## REQUIRED WORK
In the listing that follows, retype every line from the first through the one containing "cerveza, la Grand". Pictures are to be left out.

## EXERCISE MATERIALS
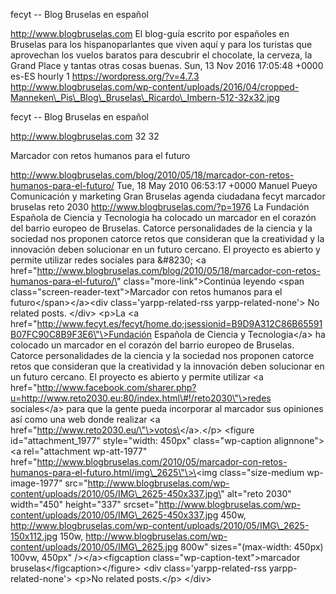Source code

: fecyt -- Blog Bruselas en español

http://www.blogbruselas.com El blog-guía escrito por españoles en
Bruselas para los hispanoparlantes que viven aquí y para los turistas
que aprovechan los vuelos baratos para descubrir el chocolate, la
cerveza, la Grand Place y tantas otras cosas buenas. Sun, 13 Nov 2016
17:05:48 +0000 es-ES hourly 1 https://wordpress.org/?v=4.7.3
http://www.blogbruselas.com/wp-content/uploads/2016/04/cropped-Manneken\_Pis\_Blog\_Bruselas\_Ricardo\_Imbern-512-32x32.jpg

fecyt -- Blog Bruselas en español

http://www.blogbruselas.com 32 32

Marcador con retos humanos para el futuro

http://www.blogbruselas.com/blog/2010/05/18/marcador-con-retos-humanos-para-el-futuro/
Tue, 18 May 2010 06:53:17 +0000 Manuel Pueyo Comunicación y marketing
Gran Bruselas agenda ciudadana fecyt marcador bruselas reto 2030
http://www.blogbruselas.com/?p=1976 La Fundación Española de Ciencia y
Tecnologia ha colocado un marcador en el corazón del barrio europeo de
Bruselas. Catorce personalidades de la ciencia y la sociedad nos
proponen catorce retos que consideran que la creatividad y la innovación
deben solucionar en un futuro cercano. El proyecto es abierto y permite
utilizar redes sociales para &\#8230; \<a
href=\"http://www.blogbruselas.com/blog/2010/05/18/marcador-con-retos-humanos-para-el-futuro/\"
class=\"more-link\"\>Continúa leyendo \<span
class=\"screen-reader-text\"\>Marcador con retos humanos para el
futuro\</span\>\</a\>\<div class=\'yarpp-related-rss
yarpp-related-none\'\> No related posts. \</div\> \<p\>La \<a
href=\"http://www.fecyt.es/fecyt/home.do;jsessionid=B9D9A312C86B65591B07FC90C8B9F3E6\"\>Fundación
Española de Ciencia y Tecnologia\</a\> ha colocado un marcador en el
corazón del barrio europeo de Bruselas. Catorce personalidades de la
ciencia y la sociedad nos proponen catorce retos que consideran que la
creatividad y la innovación deben solucionar en un futuro cercano. El
proyecto es abierto y permite utilizar \<a
href=\"http://www.facebook.com/sharer.php?u=http://www.reto2030.eu:80/index.html\#!/reto2030\"\>redes
sociales\</a\> para que la gente pueda incorporar al marcador sus
opiniones así como una web donde realizar \<a
href=\"http://www.reto2030.eu/\"\>votos\</a\>.\</p\> \<figure
id=\"attachment\_1977\" style=\"width: 450px\" class=\"wp-caption
alignnone\"\>\<a rel=\"attachment wp-att-1977\"
href=\"http://www.blogbruselas.com/2010/05/marcador-con-retos-humanos-para-el-futuro.html/img\_2625\"\>\<img
class=\"size-medium wp-image-1977\"
src=\"http://www.blogbruselas.com/wp-content/uploads/2010/05/IMG\_2625-450x337.jpg\"
alt=\"reto 2030\" width=\"450\" height=\"337\"
srcset=\"http://www.blogbruselas.com/wp-content/uploads/2010/05/IMG\_2625-450x337.jpg
450w,
http://www.blogbruselas.com/wp-content/uploads/2010/05/IMG\_2625-150x112.jpg
150w,
http://www.blogbruselas.com/wp-content/uploads/2010/05/IMG\_2625.jpg
800w\" sizes=\"(max-width: 450px) 100vw, 450px\" /\>\</a\>\<figcaption
class=\"wp-caption-text\"\>marcador bruselas\</figcaption\>\</figure\>
\<div class=\'yarpp-related-rss yarpp-related-none\'\> \<p\>No related
posts.\</p\> \</div\>
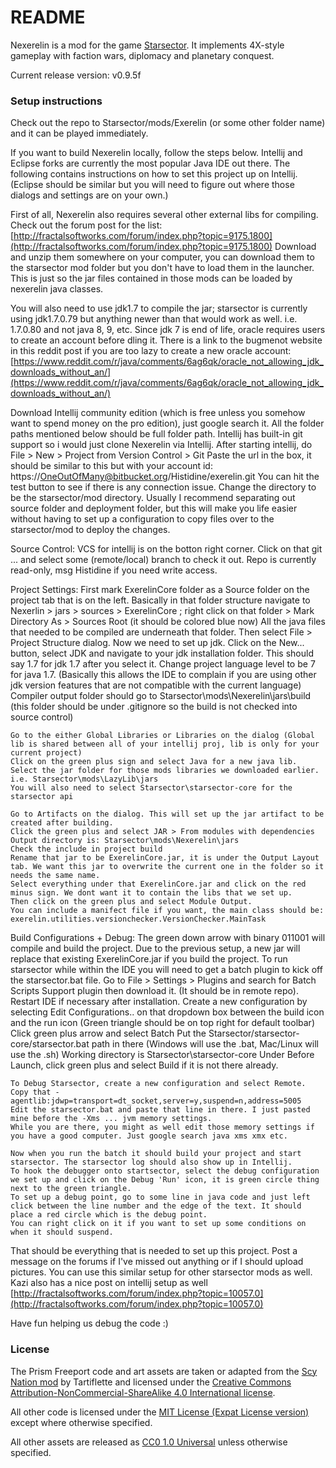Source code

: # README #

Nexerelin is a mod for the game [Starsector](http://fractalsoftworks.com). It implements 4X-style gameplay with faction wars, diplomacy and planetary conquest.

Current release version: v0.9.5f

### Setup instructions ###
Check out the repo to Starsector/mods/Exerelin (or some other folder name) and it can be played immediately. 

If you want to build Nexerelin locally, follow the steps below.
Intellij and Eclipse forks are currently the most popular Java IDE out there.
The following contains instructions on how to set this project up on Intellij. (Eclipse should be similar but you will need to figure out where those dialogs and settings are on your own.)

First of all, Nexerelin also requires several other external libs for compiling. Check out the forum post for the list:
[http://fractalsoftworks.com/forum/index.php?topic=9175.1800](http://fractalsoftworks.com/forum/index.php?topic=9175.1800)
Download and unzip them somewhere on your computer, you can download them to the starsector mod folder but you don't have to load them in the launcher.
This is just so the jar files contained in those mods can be loaded by nexerelin java classes.

You will also need to use jdk1.7 to compile the jar; starsector is currently using jdk1.7.0.79 but anything newer than that would work as well. i.e. 1.7.0.80 and not java 8, 9, etc.
Since jdk 7 is end of life, oracle requires users to create an account before dling it.
There is a link to the bugmenot website in this reddit post if you are too lazy to create a new oracle account:
[https://www.reddit.com/r/java/comments/6ag6qk/oracle_not_allowing_jdk_downloads_without_an/](https://www.reddit.com/r/java/comments/6ag6qk/oracle_not_allowing_jdk_downloads_without_an/)

Download Intellij community edition (which is free unless you somehow want to spend money on the pro edition), just google search it.
All the folder paths mentioned below should be full folder path.
Intellij has built-in git support so i would just clone Nexerelin via Intellij.
    After starting intellij, do File > New > Project from Version Control > Git
    Paste the url in the box, it should be similar to this but with your account id: https://OneOutOfMany@bitbucket.org/Histidine/exerelin.git
    You can hit the test button to see if there is any connection issue.
    Change the directory to be the starsector/mod directory. Usually I recommend separating out source folder and deployment folder,
    but this will make you life easier without having to set up a configuration to copy files over to the starsector/mod to deploy the changes.

Source Control:
    VCS for intellij is on the botton right corner. Click on that git ... and select some (remote/local) branch to check it out.
    Repo is currently read-only, msg Histidine if you need write access.

Project Settings:
    First mark ExerelinCore folder as a Source folder on the project tab that is on the left.
    Basically in that folder structure navigate to Nexerlin > jars > sources > ExerelinCore ; right click on that folder > Mark Directory As > Sources Root (it should be colored blue now)
    All the java files that needed to be compiled are underneath that folder.
    Then select File > Project Structure dialog. Now we need to set up jdk.
    Click on the New... button, select JDK and navigate to your jdk installation folder. This should say 1.7 for jdk 1.7 after you select it.
    Change project language level to be 7 for java 1.7. (Basically this allows the IDE to complain if you are using other jdk version features that are not compatible with the current language)
    Compiler output folder should go to Starsector\mods\Nexerelin\jars\build (this folder should be under .gitignore so the build is not checked into source control)

    Go to the either Global Libraries or Libraries on the dialog (Global lib is shared between all of your intellij proj, lib is only for your current project)
    Click on the green plus sign and select Java for a new java lib.
    Select the jar folder for those mods libraries we downloaded earlier. i.e. Starsector\mods\LazyLib\jars
    You will also need to select Starsector\starsector-core for the starsector api

    Go to Artifacts on the dialog. This will set up the jar artifact to be created after building.
    Click the green plus and select JAR > From modules with dependencies
    Output directory is: Starsector\mods\Nexerelin\jars
    Check the include in project build
    Rename that jar to be ExerelinCore.jar, it is under the Output Layout tab. We want this jar to overwrite the current one in the folder so it needs the same name.
    Select everything under that ExerelinCore.jar and click on the red minus sign. We dont want it to contain the libs that we set up.
    Then click on the green plus and select Module Output.
    You can include a manifect file if you want, the main class should be: exerelin.utilities.versionchecker.VersionChecker.MainTask

Build Configurations + Debug:
    The green down arrow with binary 011001 will compile and build the project. Due to the previous setup, a new jar will replace that existing ExerelinCore.jar if you build the project.
    To run starsector while within the IDE you will need to get a batch plugin to kick off the starsector.bat file.
    Go to File > Settings > Plugins and search for Batch Scripts Support plugin then download it. (It should be in remote repo). Restart IDE if necessary after installation.
    Create a new configuration by selecting Edit Configurations.. on that dropdown box between the build icon and the run icon (Green triangle should be on top right for default toolbar)
    Click green plus arrow and select Batch
    Put the Starsector/starsector-core/starsector.bat path in there (Windows will use the .bat, Mac/Linux will use the .sh)
    Working directory is Starsector\starsector-core
    Under Before Launch, click green plus and select Build if it is not there already.

    To Debug Starsector, create a new configuration and select Remote. Copy that -agentlib:jdwp=transport=dt_socket,server=y,suspend=n,address=5005
    Edit the starsector.bat and paste that line in there. I just pasted mine before the -Xms ... jvm memory settings.
    While you are there, you might as well edit those memory settings if you have a good computer. Just google search java xms xmx etc.

    Now when you run the batch it should build your project and start starsector. The starsector log should also show up in Intellij.
    To hook the debugger onto startsector, select the debug configuration we set up and click on the Debug 'Run' icon, it is green circle thing next to the green triangle.
    To set up a debug point, go to some line in java code and just left click between the line number and the edge of the text. It should place a red circle which is the debug point.
    You can right click on it if you want to set up some conditions on when it should suspend.

That should be everything that is needed to set up this project. Post a message on the forums if I've missed out anything or if I should upload pictures.
You can use this similar setup for other starsector mods as well.
Kazi also has a nice post on intellij setup as well [http://fractalsoftworks.com/forum/index.php?topic=10057.0](http://fractalsoftworks.com/forum/index.php?topic=10057.0)

Have fun helping us debug the code :)

### License ###
The Prism Freeport code and art assets are taken or adapted from the [Scy Nation mod](http://fractalsoftworks.com/forum/index.php?topic=8010.0) by Tartiflette and licensed under the [Creative Commons Attribution-NonCommercial-ShareAlike 4.0 International license](https://creativecommons.org/licenses/by-nc-sa/4.0/).

All other code is licensed under the [MIT License (Expat License version)](https://opensource.org/licenses/MIT) except where otherwise specified.

All other assets are released as [CC0 1.0 Universal](https://creativecommons.org/publicdomain/zero/1.0/) unless otherwise specified.
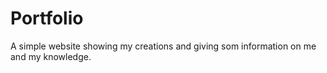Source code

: # Portfolio

A simple website showing my creations and giving som information on me and my knowledge.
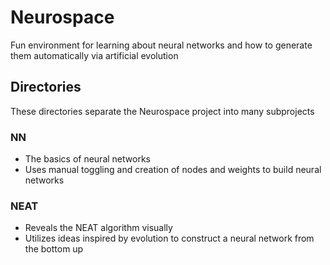 # Neurospace
Fun environment for learning about neural networks and how to generate them automatically via artificial evolution

## Directories
These directories separate the Neurospace project into many subprojects
### NN
- The basics of neural networks
- Uses manual toggling and creation of nodes and weights to build neural networks
### NEAT
- Reveals the NEAT algorithm visually
- Utilizes ideas inspired by evolution to construct a neural network from the bottom up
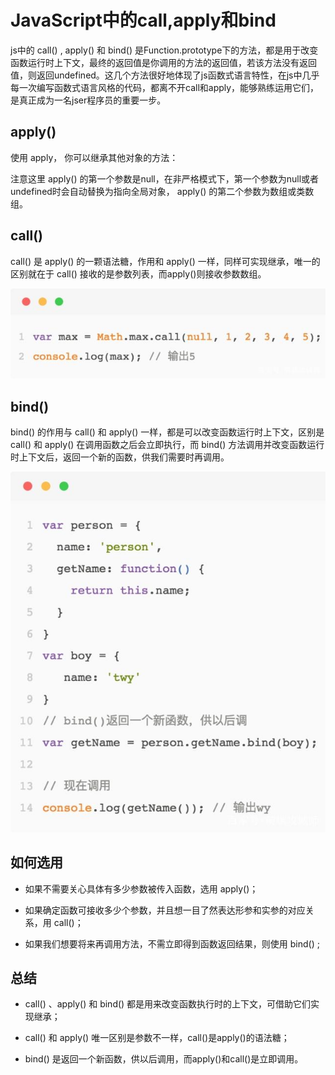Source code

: # JavaScript中的call,apply和bind

js中的 call() ,  apply() 和 bind() 是Function.prototype下的方法，都是用于改变函数运行时上下文，最终的返回值是你调用的方法的返回值，若该方法没有返回值，则返回undefined。这几个方法很好地体现了js函数式语言特性，在js中几乎每一次编写函数式语言风格的代码，都离不开call和apply，能够熟练运用它们，是真正成为一名jser程序员的重要一步。

## apply()

使用 apply， 你可以继承其他对象的方法：

注意这里 apply() 的第一个参数是null，在非严格模式下，第一个参数为null或者undefined时会自动替换为指向全局对象， apply() 的第二个参数为数组或类数组。

## call()

call() 是 apply() 的一颗语法糖，作用和 apply() 一样，同样可实现继承，唯一的区别就在于 call() 接收的是参数列表，而apply()则接收参数数组。

![img](../assets/imgs/img-011.jpg)

## bind()

bind() 的作用与 call() 和 apply() 一样，都是可以改变函数运行时上下文，区别是 call() 和 apply() 在调用函数之后会立即执行，而 bind() 方法调用并改变函数运行时上下文后，返回一个新的函数，供我们需要时再调用。

![img](../assets/imgs/img-012.jpg)

## 如何选用

- 如果不需要关心具体有多少参数被传入函数，选用 apply()；

- 如果确定函数可接收多少个参数，并且想一目了然表达形参和实参的对应关系，用 call()；

- 如果我们想要将来再调用方法，不需立即得到函数返回结果，则使用 bind() ;

## 总结

- call() 、apply() 和 bind() 都是用来改变函数执行时的上下文，可借助它们实现继承；

- call() 和 apply() 唯一区别是参数不一样，call()是apply()的语法糖；

- bind() 是返回一个新函数，供以后调用，而apply()和call()是立即调用。

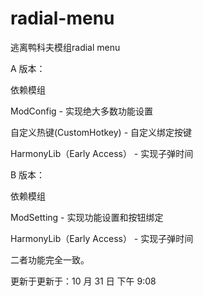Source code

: # radial-menu
逃离鸭科夫模组radial menu


A 版本：

依赖模组

ModConfig - 实现绝大多数功能设置

自定义热键(CustomHotkey) - 自定义绑定按键

HarmonyLib（Early Access） - 实现子弹时间



B 版本：

依赖模组

ModSetting - 实现功能设置和按钮绑定

HarmonyLib（Early Access） - 实现子弹时间


二者功能完全一致。

更新于更新于：10 月 31 日 下午 9:08

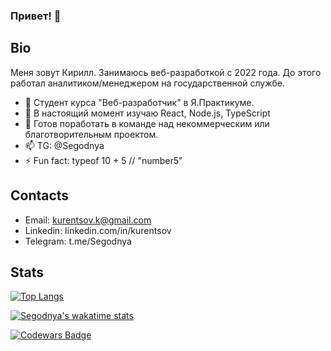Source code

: ### Привет! 👋

## Bio

Меня зовут Кирилл. Занимаюсь веб-разработкой с 2022 года. До этого работал аналитиком/менеджером на государственной службе.

- 🔭 Студент курса "Веб-разработчик" в Я.Практикуме.
- 🌱 В настоящий момент изучаю React, Node.js, TypeScript
- 👯 Готов поработать в команде над некоммерческим или благотворительным проектом.
- 📫 TG: @Segodnya
- ⚡ Fun fact: typeof 10 + 5 // "number5"

## Contacts

* Email: kurentsov.k@gmail.com
* Linkedin: linkedin.com/in/kurentsov
* Telegram: t.me/Segodnya

## Stats

[![Top Langs](https://github-readme-stats.vercel.app/api/top-langs/?username=segodnya&layout=compact&hide=Jupyter+Notebook&hide_progress=true&theme=transparent&hide_border=true)](https://github.com/anuraghazra/github-readme-stats)

[![Segodnya's wakatime stats](https://github-readme-stats.vercel.app/api/wakatime?username=segodnya&theme=transparent&hide_border=true)](https://github.com/anuraghazra/github-readme-stats)

[![Codewars Badge](https://www.codewars.com/users/Segodnya/badges/large)](https://www.codewars.com/users/Segodnya)
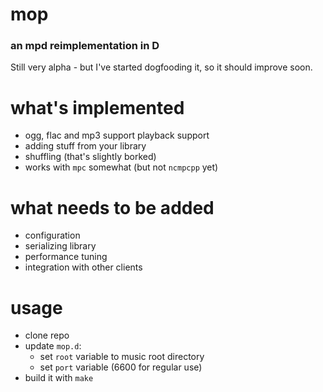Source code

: # mop
### an mpd reimplementation in D

Still very alpha - but I've started dogfooding it, so it should improve soon.

# what's implemented
* ogg, flac and mp3 support playback support
* adding stuff from your library
* shuffling (that's slightly borked)
* works with `mpc` somewhat (but not `ncmpcpp` yet)

# what needs to be added
* configuration
* serializing library
* performance tuning
* integration with other clients

# usage
* clone repo
* update `mop.d`:
    * set `root` variable to music root directory
    * set `port` variable (6600 for regular use)
* build it with `make`
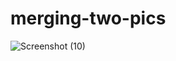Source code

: # merging-two-pics
![Screenshot (10)](https://github.com/barli-tashakori/merging-two-pics/assets/139038722/ba42fb94-337a-43e3-9908-185274b6bcee)
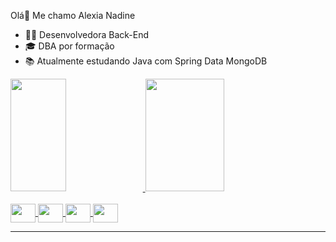 Olá👋 Me chamo Alexia Nadine

- 👩‍💻 Desenvolvedora Back-End
- 🎓 DBA por formação
- 📚 Atualmente estudando Java com Spring Data MongoDB


<div> 
	<a href="https://github.com/Alexia4D">
	<img height="180em" width="42%" src="https://github-readme-stats.vercel.app/api?username=Alexia4D&show_icons=true&theme=midnight-purple&include_allcommits=true&count_private=true"/>
  
  <img height="180em" width="50%" src="https://github-readme-stats.vercel.app/api/top-langs/?username=Alexia4D&layout=compact&langs_count=16&theme=midnight-purple"/>
</div>

<div style="display: inline_block"><br>

  <img align="center" height="30" width="40" src="https://cdn.jsdelivr.net/gh/devicons/devicon/icons/java/java-original.svg">
  
  <img align="center" height="30" width="40" src="https://cdn.jsdelivr.net/gh/devicons/devicon/icons/javascript/javascript-original.svg">
  
  <img align="center" height="30" width="40" src="https://cdn.jsdelivr.net/gh/devicons/devicon/icons/html5/html5-original.svg">
  
  <img align="center" height="30" width="40" src="https://cdn.jsdelivr.net/gh/devicons/devicon/icons/css3/css3-original.svg">

</div>
<hr>






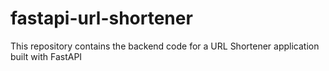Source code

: # fastapi-url-shortener
This repository contains the backend code for a URL Shortener application built with FastAPI
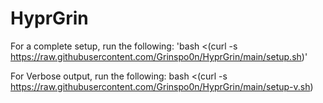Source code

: # HyprGrin

For a complete setup, run the following:
'bash <(curl -s https://raw.githubusercontent.com/Grinspo0n/HyprGrin/main/setup.sh)'

For Verbose output, run the following:
bash <(curl -s https://raw.githubusercontent.com/Grinspo0n/HyprGrin/main/setup-v.sh)
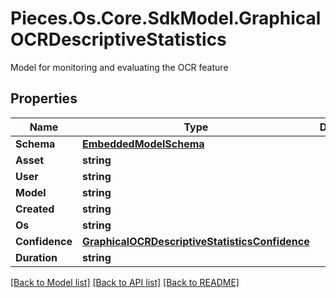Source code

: # Pieces.Os.Core.SdkModel.GraphicalOCRDescriptiveStatistics
Model for monitoring and evaluating the OCR feature

## Properties

Name | Type | Description | Notes
------------ | ------------- | ------------- | -------------
**Schema** | [**EmbeddedModelSchema**](EmbeddedModelSchema.md) |  | [optional] 
**Asset** | **string** |  | 
**User** | **string** |  | 
**Model** | **string** |  | 
**Created** | **string** |  | 
**Os** | **string** |  | 
**Confidence** | [**GraphicalOCRDescriptiveStatisticsConfidence**](GraphicalOCRDescriptiveStatisticsConfidence.md) |  | 
**Duration** | **string** |  | 

[[Back to Model list]](../README.md#documentation-for-models) [[Back to API list]](../README.md#documentation-for-api-endpoints) [[Back to README]](../README.md)

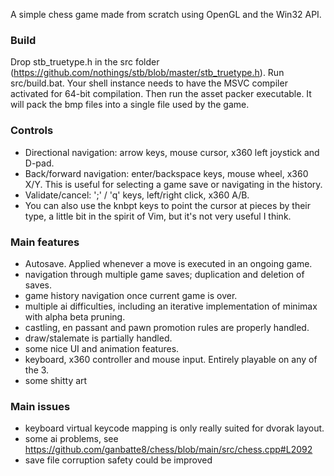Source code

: A simple chess game made from scratch using OpenGL and the Win32 API.

### Build
Drop stb_truetype.h in the src folder (https://github.com/nothings/stb/blob/master/stb_truetype.h).
Run src/build.bat. Your shell instance needs to have the MSVC compiler activated for 64-bit compilation.
Then run the asset packer executable. It will pack the bmp files into a single file used by the game.

### Controls
- Directional navigation: arrow keys, mouse cursor, x360 left joystick and D-pad.
- Back/forward navigation: enter/backspace keys, mouse wheel, x360 X/Y. 
This is useful for selecting a game save or navigating in the history.
- Validate/cancel: ';' / 'q' keys, left/right click, x360 A/B.
- You can also use the knbpt keys to point the cursor at pieces by their type, a little bit in the spirit of Vim, but it's not very useful I think.

### Main features
- Autosave. Applied whenever a move is executed in an ongoing game.
- navigation through multiple game saves; duplication and deletion of saves.
- game history navigation once current game is over.
- multiple ai difficulties, including an iterative implementation of minimax with alpha beta pruning.
- castling, en passant and pawn promotion rules are properly handled.
- draw/stalemate is partially handled.
- some nice UI and animation features.
- keyboard, x360 controller and mouse input. Entirely playable on any of the 3.
- some shitty art

### Main issues
- keyboard virtual keycode mapping is only really suited for dvorak layout.
- some ai problems, see https://github.com/ganbatte8/chess/blob/main/src/chess.cpp#L2092 
- save file corruption safety could be improved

## EXERCISE RESPONSE
Source code

: fecyt -- Blog Bruselas en español

http://www.blogbruselas.com El blog-guía escrito por españoles en
Bruselas para los hispanoparlantes que viven aquí y para los turistas
que aprovechan los vuelos baratos para descubrir el chocolate, la
cerveza, la Grand Place y tantas otras cosas buenas. Sun, 13 Nov 2016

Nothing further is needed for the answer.